Raleigh Discusses Charging Customers for Using Plastic Bags

Plastic Grocery Bags

News & Observer – Shawn Rocco

City leaders are considering a fee or ban on plastic bags in the Raleigh area in order to reduce litter and landfill waste. City Councilman Bonner Gaylord prompted the discussion among city staff, proposing a 5 to 10-cents fee per plastic bag used. “I don’t have a position on the matter – I don’t know enough right now,” he said. “I’m curious to see what other communities have done and how it’s benefitted them or hurt them.”

Environmentalists are encouraging the idea. “Plastic bags are a nuisance in every neighborhood in Raleigh,” Environmental Advisory Board member Norman Camp said during a committee meeting last month. “Particularly in walkable neighborhoods.
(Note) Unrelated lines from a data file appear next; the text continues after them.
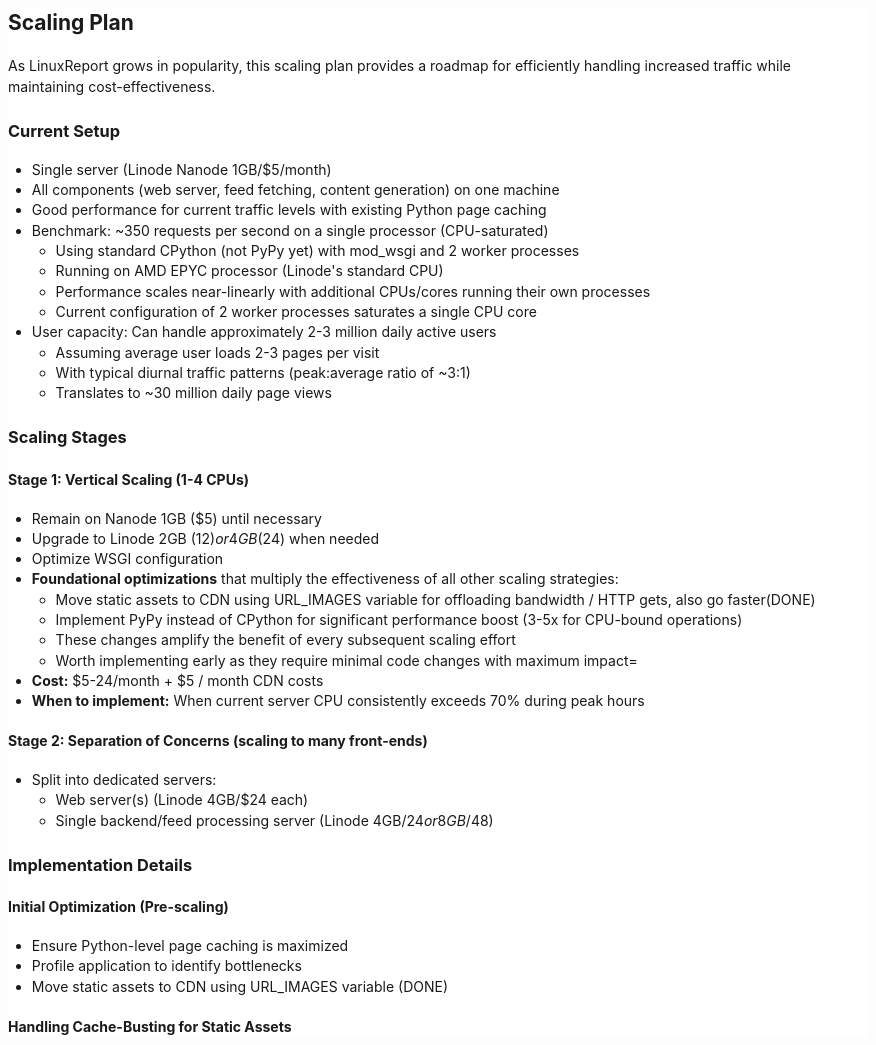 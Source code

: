 ## Scaling Plan

As LinuxReport grows in popularity, this scaling plan provides a roadmap for efficiently handling increased traffic while maintaining cost-effectiveness.

### Current Setup
- Single server (Linode Nanode 1GB/$5/month)
- All components (web server, feed fetching, content generation) on one machine
- Good performance for current traffic levels with existing Python page caching
- Benchmark: ~350 requests per second on a single processor (CPU-saturated)
  - Using standard CPython (not PyPy yet) with mod_wsgi and 2 worker processes
  - Running on AMD EPYC processor (Linode's standard CPU)
  - Performance scales near-linearly with additional CPUs/cores running their own processes
  - Current configuration of 2 worker processes saturates a single CPU core
- User capacity: Can handle approximately 2-3 million daily active users
  - Assuming average user loads 2-3 pages per visit
  - With typical diurnal traffic patterns (peak:average ratio of ~3:1)
  - Translates to ~30 million daily page views

### Scaling Stages

#### Stage 1: Vertical Scaling (1-4 CPUs)
- Remain on Nanode 1GB ($5) until necessary
- Upgrade to Linode 2GB ($12) or 4GB ($24) when needed
- Optimize WSGI configuration
- **Foundational optimizations** that multiply the effectiveness of all other scaling strategies:
  - Move static assets to CDN using URL_IMAGES variable for offloading bandwidth / HTTP gets, also go faster(DONE)
  - Implement PyPy instead of CPython for significant performance boost (3-5x for CPU-bound operations)
  - These changes amplify the benefit of every subsequent scaling effort
  - Worth implementing early as they require minimal code changes with maximum impact=
- **Cost:** $5-24/month + $5 / month CDN costs
- **When to implement:** When current server CPU consistently exceeds 70% during peak hours

#### Stage 2: Separation of Concerns (scaling to many front-ends)
- Split into dedicated servers:
  - Web server(s) (Linode 4GB/$24 each)
  - Single backend/feed processing server (Linode 4GB/$24 or 8GB/$48)

### Implementation Details

#### Initial Optimization (Pre-scaling)
- Ensure Python-level page caching is maximized
- Profile application to identify bottlenecks
- Move static assets to CDN using URL_IMAGES variable (DONE)

#### Handling Cache-Busting for Static Assets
I pick them up every day and clean them out of the Walnut Creek wetlands.”

The bags are not accepted plastics for Raleigh’s curbside recycling program, either.

Many cities around the U.S. have already banned plastic bags. As an alternative, grocers have switched to paper bags and asked customers to bring their own reusable bags. Around the Triangle, Trader Joe’s, Whole Foods, Costco, and Aldi already use alternatives for bagging.

Some business owners disagree with the possible transition, however. Mike Harris of Larry’s Super Market says a 10-cent fee would cost more than the plastic bag itself. “There’s no way any grocery store could absorb that kind of increase,” he said.

Gaylord said the city council will look closely at the impact on businesses before making any decisions. He also wants to be sure that the fees collected go toward streams or litter programs, so “there’s a natural connection between the reasoning for the fee and the ways the revenue is used.”